__Extracted entries__:
++++++
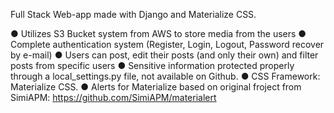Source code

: Full Stack Web-app made with Django and Materialize CSS.

●	Utilizes S3 Bucket system from AWS to store media from the users
●	Complete authentication system (Register, Login, Logout, Password recover by e-mail)
●	Users can post, edit their posts (and only their own) and filter posts from specific users
●	Sensitive information protected properly through a local_settings.py file, not available on Github.
●	CSS Framework: Materialize CSS.
●	Alerts for Materialize based on original froject from SimiAPM: https://github.com/SimiAPM/materialert
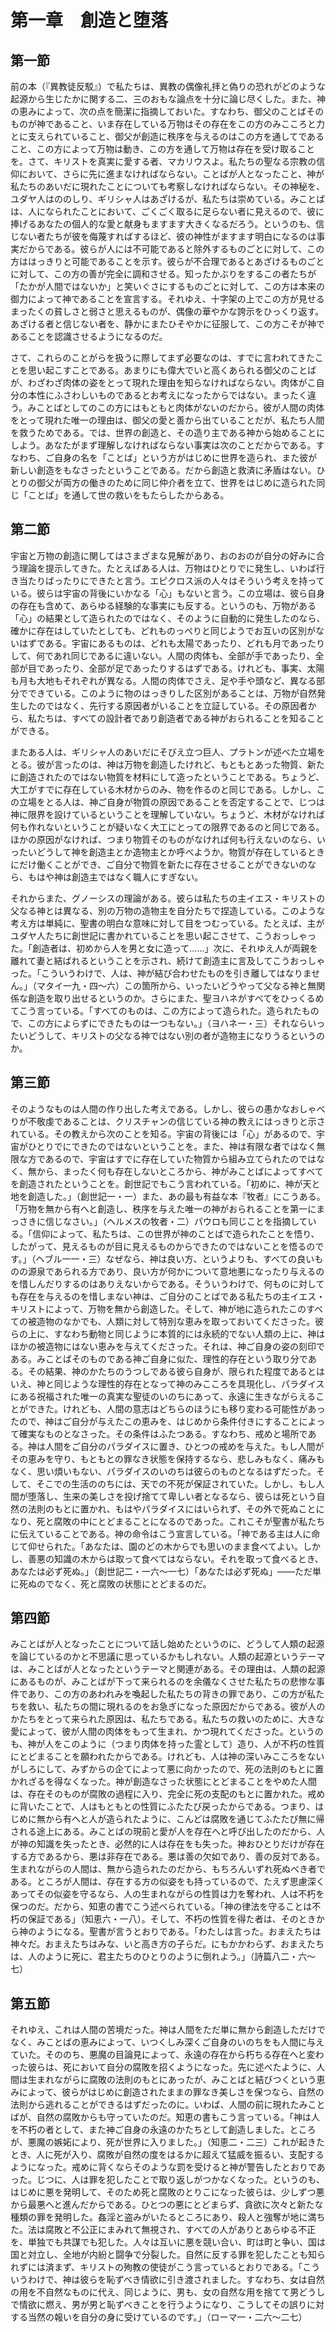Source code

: # 第一章　創造と堕落

## 第一節

前の本（『異教徒反駁』）で私たちは、異教の偶像礼拝と偽りの恐れがどのような起源から生じたかに関する二、三のおもな論点を十分に論じ尽くした。また、神の恵みによって、次の点を簡潔に指摘しておいた。すなわち、御父のことばそのものが神であること、いま存在している万物はその存在をこの方のみこころと力とに支えられていること、御父が創造に秩序を与えるのはこの方を通してであること、この方によって万物は動き、この方を通して万物は存在を受け取ることを。さて、キリストを真実に愛する者、マカリウスよ。私たちの聖なる宗教の信仰において、さらに先に進まなければならない。ことばが人となったこと、神が私たちのあいだに現れたことについても考察しなければならない。その神秘を、ユダヤ人はののしり、ギリシャ人はあざけるが、私たちは崇めている。みことばは、人になられたことにおいて、ごくごく取るに足らない者に見えるので、彼に捧げるあなたの個人的な愛と献身もますます大きくなるだろう。というのも、信じない者たちが彼を侮蔑すればするほど、彼の神性がますます明白になるのは事実だからである。彼らが人には不可能であると除外するものごとに対して、この方ははっきりと可能であることを示す。彼らが不合理であるとあざけるものごとに対して、この方の善が完全に調和させる。知ったかぶりをするこの者たちが「たかが人間ではないか」と笑いぐさにするものごとに対して、この方は本来の御力によって神であることを宣言する。それゆえ、十字架の上でこの方が見せるまったくの貧しさと弱さと思えるものが、偶像の華やかな誇示をひっくり返す。あざける者と信じない者を、静かにまたひそやかに征服して、この方こそが神であることを認識させるようになるのだ。

さて、これらのことがらを扱うに際してまず必要なのは、すでに言われてきたことを思い起こすことである。あまりにも偉大でいと高くあられる御父のことばが、わざわざ肉体の姿をとって現れた理由を知らなければならない。肉体がこ自分の本性にふさわしいものであるとお考えになったからではない。まったく違う。みことばとしてのこの方にはもともと肉体がないのだから。彼が人間の肉体をとって現れた唯一の理由は、御父の愛と善から出ていることだが、私たち人間を救うためである。では、世界の創造と、その造り主である神から始めることにしよう。あなたがまず理解しなければならない事実は次のことだからである。すなわち、ご自身の名を「ことば」という方がはじめに世界を造られ、また彼が新しい創造をもなさったということである。だから創造と救済に矛盾はない。ひとりの御父が両方の働きのために同じ仲介者を立て、世界をはじめに造られた同じ「ことば」を通して世の救いをもたらしたからある。

## 第二節

宇宙と万物の創造に関してはさまざまな見解があり、おのおのが自分の好みに合う理論を提示してきた。たとえばある人は、万物はひとりでに発生し、いわば行き当たりばったりにできたと言う。エピクロス派の人々はそういう考えを持っている。彼らは宇宙の背後にいかなる「心」もないと言う。この立場は、彼ら自身の存在も含めて、あらゆる経験的な事実にも反する。というのも、万物がある「心」の結果として造られたのではなく、そのように自動的に発生したのなら、確かに存在はしていたとしても、どれものっぺりと同じようでお互いの区別がないはずである。宇宙にあるものは、どれも太陽であったり、どれも月であったりして、何であれ同じであるに違いない。人間の肉体も、全部が手であったり、全部が目であったり、全部が足であったりするはずである。けれども、事実、太陽も月も大地もそれぞれが異なる。人間の肉体でさえ、足や手や頭など、異なる部分でできている。このように物のはっきりした区別があることは、万物が自然発生したのではなく、先行する原因者がいることを立証している。その原因者から、私たちは、すべての設計者であり創造者である神がおられることを知ることができる。

またある人は、ギリシャ人のあいだにそびえ立つ巨人、プラトンが述べた立場をとる。彼が言ったのは、神は万物を創造したけれど、もともとあった物質、新たに創造されたのではない物質を材料にして造ったということである。ちょうど、大工がすでに存在している木材からのみ、物を作るのと同じである。しかし、この立場をとる人は、神ご自身が物質の原因であることを否定することで、じつは神に限界を設けているということを理解していない。ちょうど、木材がなければ何も作れないということが疑いなく大工にとっての限界であるのと同じである。ほかの原因がなければ、つまり物質そのものがなければ何も行えないのなら、いったいどうして神を創造主とか造物主とか呼べようか。物質が存在しているときにだけ働くことができ、ご自分で物質を新たに存在させることができないのなら、もはや神は創造主ではなく職人にすぎない。

それからまた、グノーシスの理論がある。彼らは私たちの主イエス・キリストの父なる神とは異なる、別の万物の造物主を自分たちで捏造している。このような考え方は単純に、聖書の明白な意味に対して目をつむっている。たとえば、主がユダヤ人たちに創世記に書かれていることを思い起こさせて、こうおっしゃった。「創造者は、初めから人を男と女に造って……」次に、それゆえ人が両親を離れて妻と結ばれるということを示され、続けて創造主に言及してこうおっしゃった。「こういうわけで、人は、神が結び合わせたものを引き離してはなりません。」（マタイ一九・四〜六）この箇所から、いったいどうやって父なる神と無関係な創造を取り出せるというのか。さらにまた、聖ヨハネがすべてをひっくるめてこう言っている。「すべてのものは、この方によって造られた。造られたもので、この方によらずにできたものは一つもない。」（ヨハネ一・三）それならいったいどうして、キリストの父なる神ではない別の者が造物主になりうるというのか。

## 第三節

そのようなものは人間の作り出した考えである。しかし、彼らの愚かなおしゃべりが不敬虔であることは、クリスチャンの信じている神の教えにはっきりと示されている。その教えから次のことを知る。宇宙の背後には「心」があるので、宇宙がひとりでにできたのではないということを。また、神は有限な者ではなく無限な方であるので、宇宙はすでに存在していた物質から組み立てられたのではなく、無から、まったく何も存在しないところから、神がみことばによってすべてを創造されたということを。創世記でもこう言われている。「初めに、神が天と地を創造した。」（創世記一・一）また、あの最も有益な本『牧者』にこうある。「万物を無から有へと創造し、秩序を与えた唯一の神がおられることを第一にまっさきに信じなさい。」（ヘルメスの牧者・二）パウロも同じことを指摘している。「信仰によって、私たちは、この世界が神のことばで造られたことを悟り、したがって、見えるものが目に見えるものからできたのではないことを悟るのです。」（ヘブル一一・三）なぜなら、神は良い方、というよりも、すべての良いものの源泉であられる方であり、良い方が何かについて意地悪になったり与えるのを惜しんだりするのはありえないからである。そういうわけで、何ものに対しても存在を与えるのを惜しまない神は、ご自分のことばである私たちの主イエス・キリストによって、万物を無から創造した。そして、神が地に造られたこのすべての被造物のなかでも、人類に対して特別な恵みを取っておいてくださった。彼らの上に、すなわち動物と同じように本質的には永続的でない人類の上に、神はほかの被造物にはない恵みを与えてくださった。それは、神ご自身の姿の刻印である。みことばそのものである神ご自身に似た、理性的存在という取り分である。その結果、神のかたちのうつしである彼ら自身が、限られた程度であるとはいえ、神と同じような理性的存在となって神のみこころを具現化し、パラダイスにある祝福された唯一の真実な聖徒のいのちにあって、永遠に生きながらえることができた。けれども、人間の意志はどちらのほうにも移り変わる可能性があったので、神はご自分が与えたこの恵みを、はじめから条件付きにすることによって確実なものとなさった。その条件はふたつある。すなわち、戒めと場所である。神は人間をご自分のパラダイスに置き、ひとつの戒めを与えた。もし人間がその恵みを守り、もともとの罪なき状態を保持するなら、悲しみもなく、痛みもなく、思い煩いもない、パラダイスのいのちは彼らのものとなるはずだった。そして、そこでの生活ののちには、天での不死が保証されていた。しかし、もし人間が堕落し、生来の美しさを投げ捨てて卑しい者となるなら、彼らは死という自然の法則のもとに置かれ、もはやパラダイスにはいられず、その外で死ぬことになり、死と腐敗の中にとどまることになるのであった。これこそが聖書が私たちに伝えていることである。神の命令はこう宣言している。「神である主は人に命じて仰せられた。「あなたは、園のどの木からでも思いのまま食べてよい。しかし、善悪の知識の木からは取って食べてはならない。それを取って食べるとき、あなたは必ず死ぬ。」（創世記二・一六〜一七）「あなたは必ず死ぬ」――ただ単に死ぬのでなく、死と腐敗の状態にとどまるのだ。

## 第四節

みことばが人となったことについて話し始めたというのに、どうして人類の起源を論じているのかと不思議に思っているかもしれない。人類の起源というテーマは、みことばが人となったというテーマと関連がある。その理由は、人類の起源にあるものが、みことばが下って来られるのを余儀なくさせた私たちの悲惨な事件であり、この方のあわれみを喚起した私たちの背きの罪であり、この方が私たちを救い、私たちの間に現れるのをお急ぎになった原因だからである。彼が人のかたちをとって来られた原因は、私たちである。私たちの救いのために、大きな愛によって、彼が人間の肉体をもって生まれ、かつ現れてくださった。というのも、神が人をこのように（つまり肉体を持った霊として）造り、人が不朽の性質にとどまることを願われたからである。けれども、人は神の深いみこころをないがしろにして、みずからの企てによって悪に向かったので、死の法則のもとに置かれざるを得なくなった。神が創造なさった状態にとどまることをやめた人間は、存在そのものが腐敗の過程に入り、完全に死の支配のもとに置かれた。戒めに背いたことで、人はもともとの性質にふたたび戻ったからである。つまり、はじめに無から有へと人が造られたように、こんどは腐敗を通じてふたたび無に帰される途上にある。みことばの現前と愛が人を存在へと呼び出したのだから、人が神の知識を失ったとき、必然的に人は存在をも失った。神おひとりだけが存在する方であるから、悪は非存在である。悪は善の欠如であり、善の反対である。生まれながらの人間は、無から造られたのだから、もちろんいずれ死ぬべき者である。ところが人間は、存在する方の似姿をも持っているので、たえず思慮深くあってその似姿を守るなら、人の生まれながらの性質は力を奪われ、人は不朽を保つのだ。だから、知恵の書でこう述べられている。「神の律法を守ることは不朽の保証である」（知恵六・一八）。そして、不朽の性質を得た者は、そのときから神のようになる。聖書が言うとおりである。「わたしは言った。おまえたちは神々だ。おまえたちはみな、いと高き方の子らだ。にもかかわらず、おまえたちは、人のように死に、君主たちのひとりのように倒れよう。」（詩篇八二・六〜七）

## 第五節

それゆえ、これは人間の苦境だった。神は人間をただ単に無から創造しただけでなく、みことばの恵みによって、いつくしみ深くご自身のいのちをも人間に与えていた。そののち、悪魔の目論見によって、永遠の存在から朽ちる存在へと変わった彼らは、死において自分の腐敗を招くようになった。先に述べたように、人間は生まれながらに腐敗の法則のもとにあったが、みことばと結びつくという恵みによって、彼らがはじめに創造されたままの罪なき美しさを保つなら、自然の法則から逃れることができるはずだったのに。いわば、人間の前に現れたみことばが、自然の腐敗からも守っていたのだ。知恵の書もこう言っている。「神は人を不朽の者として、また神ご自身の永遠のかたちとして創造しました。ところが、悪魔の嫉妬により、死が世界に入りました。」（知恵二・二三）これが起きたとき、人に死が入り、腐敗が自然の度をはるかに超えて猛威を振るい、支配するようになった。戒めに背くならそのような罰を受けると神が警告したとおりであった。じつに、人は罪を犯したことで取り返しがつかなくなった。というのも、はじめに悪を発明して、そのため死と腐敗のとりこになった彼らは、少しずつ悪から最悪へと進んだからである。ひとつの悪にとどまらず、貪欲に次々と新たな種類の罪を発明した。姦淫と盗みがいたるところにあり、殺人と強奪が地に満ちた。法は腐敗と不公正にまみれて無視され、すべての人がありとあらゆる不正を、単独でも共謀でも犯した。人々は互いに悪を競い合い、町は町と争い、国は国と対立し、全地が内紛と闘争で分裂した。自然に反する罪を犯したことも知られずには済まず、キリストの殉教の使徒がこう言っているとおりである。「こういうわけで、神は彼らを恥ずべき情欲に引き渡されました。すなわち、女は自然の用を不自然なものに代え、同じように、男も、女の自然な用を捨てて男どうしで情欲に燃え、男が男と恥ずべきことを行うようになり、こうしてその誤りに対する当然の報いを自分の身に受けているのです。」（ローマ一・二六〜二七）
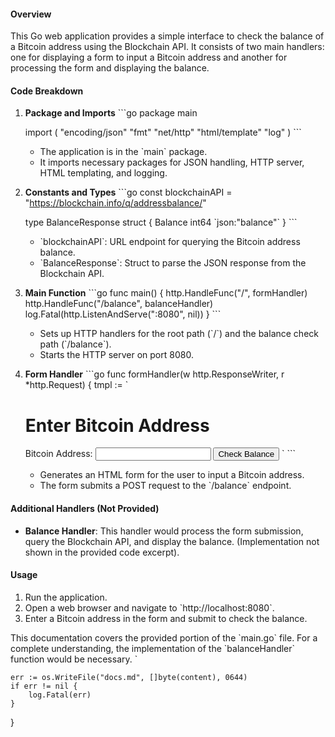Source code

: #### Overview
This Go web application provides a simple interface to check the balance of a Bitcoin address using the Blockchain API. It consists of two main handlers: one for displaying a form to input a Bitcoin address and another for processing the form and displaying the balance.

#### Code Breakdown

1. **Package and Imports**
    \`\`\`go
    package main

    import (
        "encoding/json"
        "fmt"
        "net/http"
        "html/template"
        "log"
    )
    \`\`\`
    - The application is in the \`main\` package.
    - It imports necessary packages for JSON handling, HTTP server, HTML templating, and logging.

2. **Constants and Types**
    \`\`\`go
    const blockchainAPI = "https://blockchain.info/q/addressbalance/"

    type BalanceResponse struct {
        Balance int64 \`json:"balance"\`
    }
    \`\`\`
    - \`blockchainAPI\`: URL endpoint for querying the Bitcoin address balance.
    - \`BalanceResponse\`: Struct to parse the JSON response from the Blockchain API.

3. **Main Function**
    \`\`\`go
    func main() {
        http.HandleFunc("/", formHandler)
        http.HandleFunc("/balance", balanceHandler)
        log.Fatal(http.ListenAndServe(":8080", nil))
    }
    \`\`\`
    - Sets up HTTP handlers for the root path (\`/\`) and the balance check path (\`/balance\`).
    - Starts the HTTP server on port 8080.

4. **Form Handler**
    \`\`\`go
    func formHandler(w http.ResponseWriter, r *http.Request) {
        tmpl := \`
            <!DOCTYPE html>
            <html>
            <head>
                <title>Bitcoin Balance Checker</title>
            </head>
            <body>
                <h1>Enter Bitcoin Address</h1>
                <form action="/balance" method="post">
                    <label for="address">Bitcoin Address:</label>
                    <input type="text" id="address" name="address" required>
                    <input type="submit" value="Check Balance">
        \`
    \`\`\`
    - Generates an HTML form for the user to input a Bitcoin address.
    - The form submits a POST request to the \`/balance\` endpoint.

#### Additional Handlers (Not Provided)
- **Balance Handler**: This handler would process the form submission, query the Blockchain API, and display the balance. (Implementation not shown in the provided code excerpt).

#### Usage
1. Run the application.
2. Open a web browser and navigate to \`http://localhost:8080\`.
3. Enter a Bitcoin address in the form and submit to check the balance.

This documentation covers the provided portion of the \`main.go\` file. For a complete understanding, the implementation of the \`balanceHandler\` function would be necessary.
`

    err := os.WriteFile("docs.md", []byte(content), 0644)
    if err != nil {
        log.Fatal(err)
    }
}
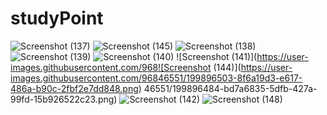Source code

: # studyPoint

![Screenshot (137)](https://user-images.githubusercontent.com/96846551/199891592-8df92f31-9ae6-43f6-b75f-6a24b6f007f5.png)
![Screenshot (145)](https://user-images.githubusercontent.com/96846551/199896437-d48e7e2c-0c6a-42bc-bd6c-42eeaf65098a.png)
![Screenshot (138)](https://user-images.githubusercontent.com/96846551/199896452-922d932e-f677-4b70-895b-b9c46a63724f.png)
![Screenshot (139)](https://user-images.githubusercontent.com/96846551/199896471-eed4fd2f-83c4-4b15-9c26-2c5b53e9dc8d.png)
![Screenshot (140)](https://user-images.githubusercontent.com/96846551/199896478-0e42ef8f-5e54-4213-b550-ba07a660b5f5.png)
![Screenshot (141)](https://user-images.githubusercontent.com/968![Screenshot (144)](https://user-images.githubusercontent.com/96846551/199896503-8f6a19d3-e617-486a-b90c-2fbf2e7dd848.png)
46551/199896484-bd7a6835-5dfb-427a-99fd-15b926522c23.png)
![Screenshot (142)](https://user-images.githubusercontent.com/96846551/199896491-bb386227-dd31-466e-981a-ad00ad96c917.png)
![Screenshot (148)](https://user-images.githubusercontent.com/96846551/199899916-0e763e03-2517-473b-b2c8-a3d1abc6d77d.png)
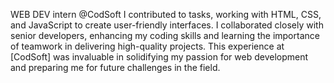 WEB DEV intern @CodSoft I contributed to tasks, working with HTML, CSS, and JavaScript to create user-friendly interfaces. I collaborated closely with senior developers, enhancing my coding skills and learning the importance of teamwork in delivering high-quality projects. This experience at [CodSoft] was invaluable in solidifying my passion for web development and preparing me for future challenges in the field.
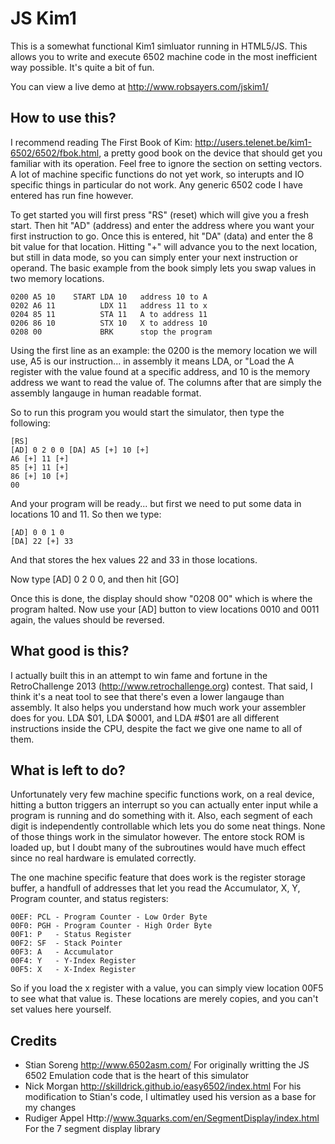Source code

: JS Kim1
=======

This is a somewhat functional Kim1 simluator running in HTML5/JS.  This allows you to write and execute 6502 machine code in the most inefficient way possible.  It's quite a bit of fun.

You can view a live demo at http://www.robsayers.com/jskim1/

How to use this?
----------------

I recommend reading  The First Book of Kim: http://users.telenet.be/kim1-6502/6502/fbok.html,  a pretty good book on the device that should get you familiar with its operation.  Feel free to ignore the section on setting vectors.  A lot of machine specific functions do not yet work, so interupts and IO specific things in particular do not work.  Any generic 6502 code I have entered has run fine however. 

To get started you will first press "RS"  (reset) which will give you a fresh start.  Then hit "AD" (address) and enter the address where you want your first instruction to go.  Once this is entered, hit "DA" (data) and enter the 8 bit value for that location.  Hitting "+" will advance you to the next location, but still in data mode, so you can simply enter your next instruction or operand.  The basic example from the book simply lets you swap values in two memory locations.  

   
    0200 A5 10    START LDA 10   address 10 to A
    0202 A6 11          LDX 11   address 11 to x
    0204 85 11          STA 11   A to address 11
    0206 86 10          STX 10   X to address 10
    0208 00             BRK      stop the program


Using the first line as an example:  the 0200 is the memory location we will use,  A5 is our instruction... in assembly it means LDA, or "Load the A register with the value found at a specific address, and 10 is the memory address we want to read the value of.  The columns after that are simply the assembly langauge in human readable format.

So to run this program you would start the simulator, then type the following:

    [RS] 
    [AD] 0 2 0 0 [DA] A5 [+] 10 [+]
    A6 [+] 11 [+]
    85 [+] 11 [+]
    86 [+] 10 [+]
    00

And your program will be ready... but first we need to put some data in locations 10 and 11.  So then we type:

    [AD] 0 0 1 0 
    [DA] 22 [+] 33

And that stores the hex values 22 and 33 in those locations.

Now type [AD] 0 2 0 0, and then hit [GO]

Once this is done, the display should show "0208 00" which is where the program halted.  Now use your [AD] button to view locations 0010 and 0011 again,  the values should be reversed.

What good is this?
------------------

I actually built this in an attempt to win fame and fortune in the RetroChallenge 2013 (http://www.retrochallenge.org) contest.  That said, I think it's a neat tool to see that there's even a lower langauge than assembly.  It also helps you understand how much work your assembler does for you.  LDA $01, LDA $0001, and LDA #$01 are all different instructions inside the CPU, despite the fact we give one name to all of them.

What is left to do?
-------------------

Unfortunately very few machine specific functions work,  on a real device, hitting a button triggers an interrupt so you can actually enter input while a program is running and do something with it.  Also, each segment of each digit is independently controllable which lets you do some neat things.  None of those things work in the simulator however.  The entore stock ROM is loaded up, but I doubt many of the subroutines would have much effect since no real hardware is emulated correctly.

The one machine specific feature that does work is the register storage buffer, a handfull of addresses that let you read the Accumulator, X, Y, Program counter, and status registers:

    00EF: PCL - Program Counter - Low Order Byte    
    00F0: PGH - Program Counter - High Order Byte   
    00F1: P   - Status Register                     
    00F2: SF  - Stack Pointer                       
    00F3: A   - Accumulator                         
    00F4: Y   - Y-Index Register                    
    00F5: X   - X-Index Register       

So if you  load the x register with a value, you can simply view location 00F5 to see what that value is.  These locations are merely copies, and you can't set values here yourself.

Credits
-------

* Stian Soreng  http://www.6502asm.com/  For originally writting the JS 6502 Emulation code that is the heart of this simulator
* Nick Morgan http://skilldrick.github.io/easy6502/index.html For his modification to Stian's code, I ultimatley used his version as a base for my changes
* Rudiger Appel Http://www.3quarks.com/en/SegmentDisplay/index.html For the 7 segment display library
++++++
__Your task__:
Filter the entries down to the lines holding the string "running". Copy each of those lines.

__Answer__:
This is a somewhat functional Kim1 simluator running in HTML5/JS.  This allows you to write and execute 6502 machine code in the most inefficient way possible.  It's quite a bit of fun.
Unfortunately very few machine specific functions work,  on a real device, hitting a button triggers an interrupt so you can actually enter input while a program is running and do something with it.  Also, each segment of each digit is independently controllable which lets you do some neat things.  None of those things work in the simulator however.  The entore stock ROM is loaded up, but I doubt many of the subroutines would have much effect since no real hardware is emulated correctly.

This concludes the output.